Таким образом, начиная с первой трети ХХ в. слово «коррупция» фиксируется отечественными лексикографическими источниками, и в его толкование включаются следующие обязательные компоненты: субъекты коррупционного деяния; средство (инструмент) совершения деяния (взятка); обоюдный мотив деяния (привлечь, склонить на свою сторону / получить материальную выгоду). Как видим, указанные компоненты — как в отдельности каждый, так и все в совокупности — не связаны с каким-либо неосвоенным понятием в языке или новым в жизни общества явлением. Слово «коррупция» оказалось емкой единицей языка, наиболее подходящей для обозначения такой многовековой практики общественных отношений, основной формой проявления которой является подкуп должностного лица.
Вероятно, в том числе по этой же причине слово «коррупция» получило в 2008 г. закрепление в отечественном праве, став ключевым термином Федерального закона № 273-ФЗ «О противодействии коррупции».

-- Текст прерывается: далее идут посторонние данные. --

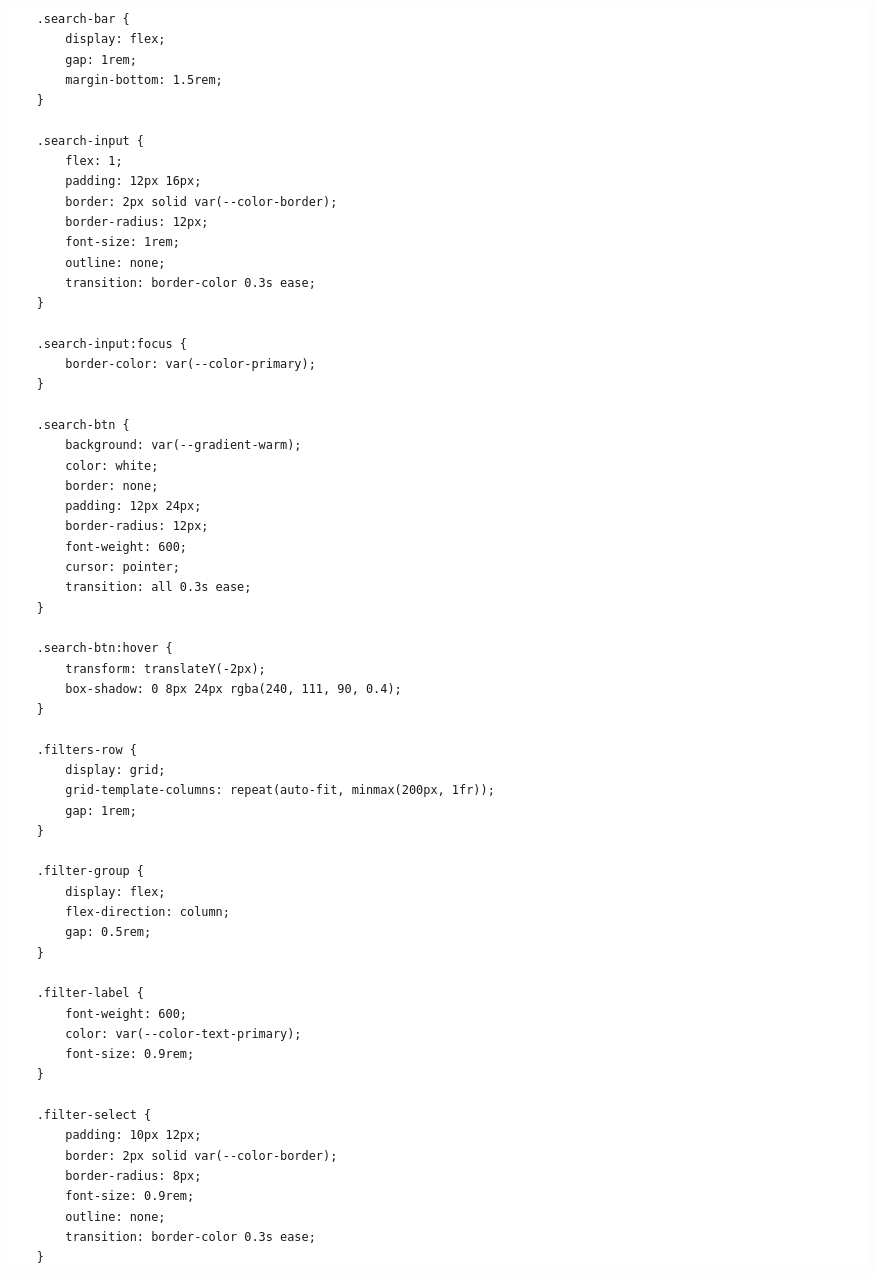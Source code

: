         .search-bar {
            display: flex;
            gap: 1rem;
            margin-bottom: 1.5rem;
        }

        .search-input {
            flex: 1;
            padding: 12px 16px;
            border: 2px solid var(--color-border);
            border-radius: 12px;
            font-size: 1rem;
            outline: none;
            transition: border-color 0.3s ease;
        }

        .search-input:focus {
            border-color: var(--color-primary);
        }

        .search-btn {
            background: var(--gradient-warm);
            color: white;
            border: none;
            padding: 12px 24px;
            border-radius: 12px;
            font-weight: 600;
            cursor: pointer;
            transition: all 0.3s ease;
        }

        .search-btn:hover {
            transform: translateY(-2px);
            box-shadow: 0 8px 24px rgba(240, 111, 90, 0.4);
        }

        .filters-row {
            display: grid;
            grid-template-columns: repeat(auto-fit, minmax(200px, 1fr));
            gap: 1rem;
        }

        .filter-group {
            display: flex;
            flex-direction: column;
            gap: 0.5rem;
        }

        .filter-label {
            font-weight: 600;
            color: var(--color-text-primary);
            font-size: 0.9rem;
        }

        .filter-select {
            padding: 10px 12px;
            border: 2px solid var(--color-border);
            border-radius: 8px;
            font-size: 0.9rem;
            outline: none;
            transition: border-color 0.3s ease;
        }
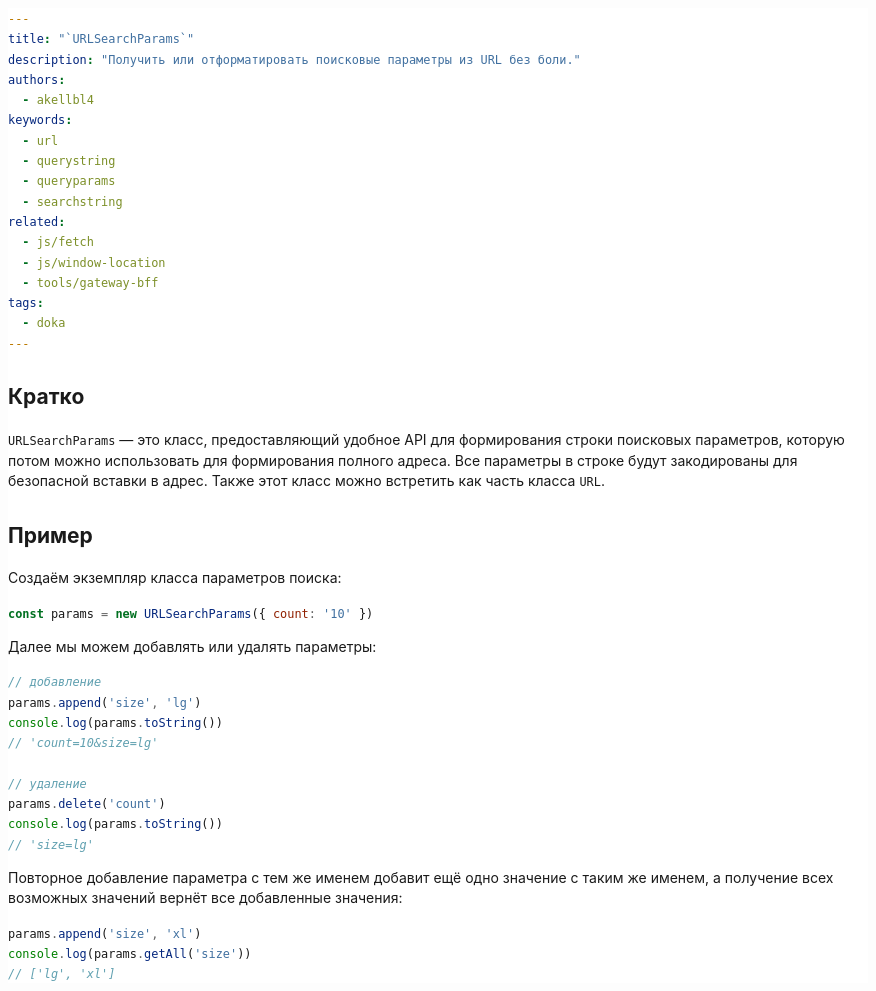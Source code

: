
 ```yaml
---
title: "`URLSearchParams`"
description: "Получить или отформатировать поисковые параметры из URL без боли."
authors:
  - akellbl4
keywords:
  - url
  - querystring
  - queryparams
  - searchstring
related:
  - js/fetch
  - js/window-location
  - tools/gateway-bff
tags:
  - doka
---
```


## Кратко

`URLSearchParams` — это класс, предоставляющий удобное API для формирования строки поисковых параметров, которую потом можно использовать для формирования полного адреса. Все параметры в строке будут закодированы для безопасной вставки в адрес. Также этот класс можно встретить как часть класса `URL`.

## Пример

Создаём экземпляр класса параметров поиска:

```js
const params = new URLSearchParams({ count: '10' })
```

Далее мы можем добавлять или удалять параметры:

```js
// добавление
params.append('size', 'lg')
console.log(params.toString())
// 'count=10&size=lg'

// удаление
params.delete('count')
console.log(params.toString())
// 'size=lg'
```

Повторное добавление параметра с тем же именем добавит ещё одно значение с таким же именем, а получение всех возможных значений вернёт все добавленные значения:

```js
params.append('size', 'xl')
console.log(params.getAll('size'))
// ['lg', 'xl']
```

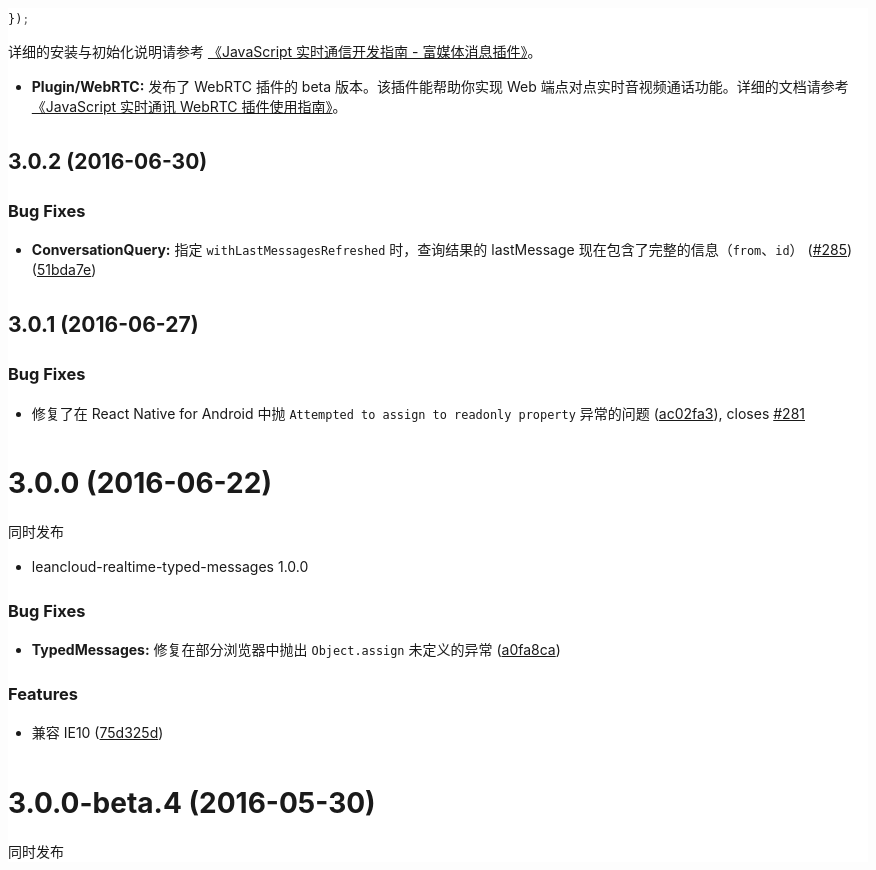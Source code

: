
   ```javascript
  });
  ```

  详细的安装与初始化说明请参考 [《JavaScript 实时通信开发指南 - 富媒体消息插件》](https://leancloud.cn/docs/realtime_guide-js.html#富媒体消息插件)。

* **Plugin/WebRTC:** 发布了 WebRTC 插件的 beta 版本。该插件能帮助你实现 Web 端点对点实时音视频通话功能。详细的文档请参考 [《JavaScript 实时通讯 WebRTC 插件使用指南》](https://leancloud.cn/docs/webrtc-js.html)。

<a name="3.0.2"></a>

## 3.0.2 (2016-06-30)

### Bug Fixes

* **ConversationQuery:** 指定 `withLastMessagesRefreshed` 时，查询结果的 lastMessage 现在包含了完整的信息（`from`、`id`） ([#285](https://github.com/leancloud/js-realtime-sdk/issues/285)) ([51bda7e](https://github.com/leancloud/js-realtime-sdk/commit/51bda7e))

<a name="3.0.1"></a>

## 3.0.1 (2016-06-27)

### Bug Fixes

* 修复了在 React Native for Android 中抛 `Attempted to assign to readonly property` 异常的问题 ([ac02fa3](https://github.com/leancloud/js-realtime-sdk/commit/ac02fa3)), closes [#281](https://github.com/leancloud/js-realtime-sdk/issues/281)

<a name="3.0.0"></a>

# 3.0.0 (2016-06-22)

同时发布

* leancloud-realtime-typed-messages 1.0.0

### Bug Fixes

* **TypedMessages:** 修复在部分浏览器中抛出 `Object.assign` 未定义的异常 ([a0fa8ca](https://github.com/leancloud/js-realtime-sdk/commit/a0fa8ca))

### Features

* 兼容 IE10 ([75d325d](https://github.com/leancloud/js-realtime-sdk/commit/75d325d))

<a name="3.0.0-beta.4"></a>

# 3.0.0-beta.4 (2016-05-30)

同时发布
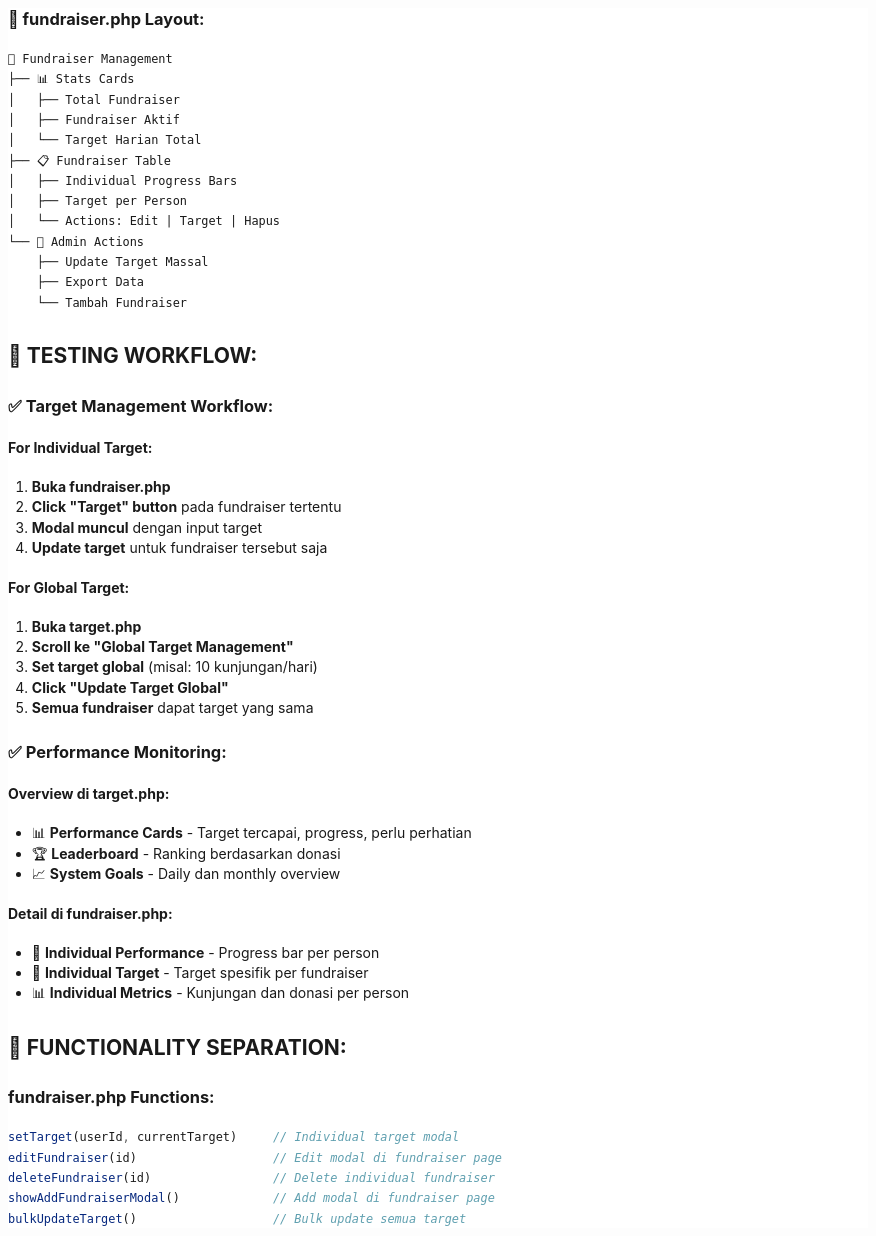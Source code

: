 ### **👥 fundraiser.php Layout:**
```
👥 Fundraiser Management
├── 📊 Stats Cards
│   ├── Total Fundraiser
│   ├── Fundraiser Aktif
│   └── Target Harian Total
├── 📋 Fundraiser Table
│   ├── Individual Progress Bars
│   ├── Target per Person
│   └── Actions: Edit | Target | Hapus
└── 🔧 Admin Actions
    ├── Update Target Massal
    ├── Export Data
    └── Tambah Fundraiser
```

## 🧪 **TESTING WORKFLOW:**

### **✅ Target Management Workflow:**

#### **For Individual Target:**
1. **Buka fundraiser.php**
2. **Click "Target" button** pada fundraiser tertentu
3. **Modal muncul** dengan input target
4. **Update target** untuk fundraiser tersebut saja

#### **For Global Target:**
1. **Buka target.php**
2. **Scroll ke "Global Target Management"**
3. **Set target global** (misal: 10 kunjungan/hari)
4. **Click "Update Target Global"**
5. **Semua fundraiser** dapat target yang sama

### **✅ Performance Monitoring:**

#### **Overview di target.php:**
- 📊 **Performance Cards** - Target tercapai, progress, perlu perhatian
- 🏆 **Leaderboard** - Ranking berdasarkan donasi
- 📈 **System Goals** - Daily dan monthly overview

#### **Detail di fundraiser.php:**
- 👥 **Individual Performance** - Progress bar per person
- 🎯 **Individual Target** - Target spesifik per fundraiser
- 📊 **Individual Metrics** - Kunjungan dan donasi per person

## 🎯 **FUNCTIONALITY SEPARATION:**

### **fundraiser.php Functions:**
```javascript
setTarget(userId, currentTarget)     // Individual target modal
editFundraiser(id)                   // Edit modal di fundraiser page
deleteFundraiser(id)                 // Delete individual fundraiser
showAddFundraiserModal()             // Add modal di fundraiser page
bulkUpdateTarget()                   // Bulk update semua target
```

Важно отметить, что словарные определения и дефиниции, установленные нормативными правовыми актами, зачастую существенно различаются, причем юридически значимым признается именно официальное определение понятия. Так, закон гласит, что коррупция — это «злоупотребление служебным положением, дача взятки, получение взятки, злоупотребление полномочиями, коммерческий подкуп либо иное незаконное использование физическим лицом своего должностного положения вопреки законным интересам общества и государства в целях получения выгоды в виде денег, ценностей, иного имущества или услуг имущественного характера, иных имущественных прав для себя или для третьих лиц либо незаконное предоставление такой выгоды указанному лицу другими физическими лицами, а также совершение указанных деяний <...> от имени или в интересах юридического лица» [Федеральный закон от 25.11.2008 г. № 273-ФЗ]. Как видим, дефиниция сформулирована путем перечисления преступлений коррупционной направленности, коррелирующих с конкретными статьями Уголовного кодекса РФ и Кодекса об административных правонарушениях. Мы уже писали ранее о коллизиях, порождаемых подобным подходом к определению коррупции [Барабаш, Филиппов 2014], поэтому повторимся, указав лишь на дискуссионность формулы «незаконное использование служебного положения». Опираясь на грамматическое толкование официального определения коррупции, перечисленные деяния мы должны соотносить именно с незаконным использованием служебного положения. Однако, например, состав взятки, безусловно признаваемой коррупционным проявлением, характеризуется, согласно статье 290 Уголовного кодекса РФ, совершением должностным лицом в пользу взяткодателя действий (бездействия), которые входят в его служебные полномочия, т. е. являются законным использованием служебного положения [См. УК РФ от 13.06.1996 № 63-ФЗ (ред. от 06.07.2016)]. Характерно, что в международных правовых актах, например, в Кодексе поведения должностных лиц по поддержанию правопорядка ООН 1979 г., коррупция определяется как «выполнение должностным лицом каких-либо действий или бездействие в сфере его должностных полномочий за вознагражде-
ние, как с нарушением должностных инструкций, так и без их нарушения» [Кодекс поведения должностных лиц].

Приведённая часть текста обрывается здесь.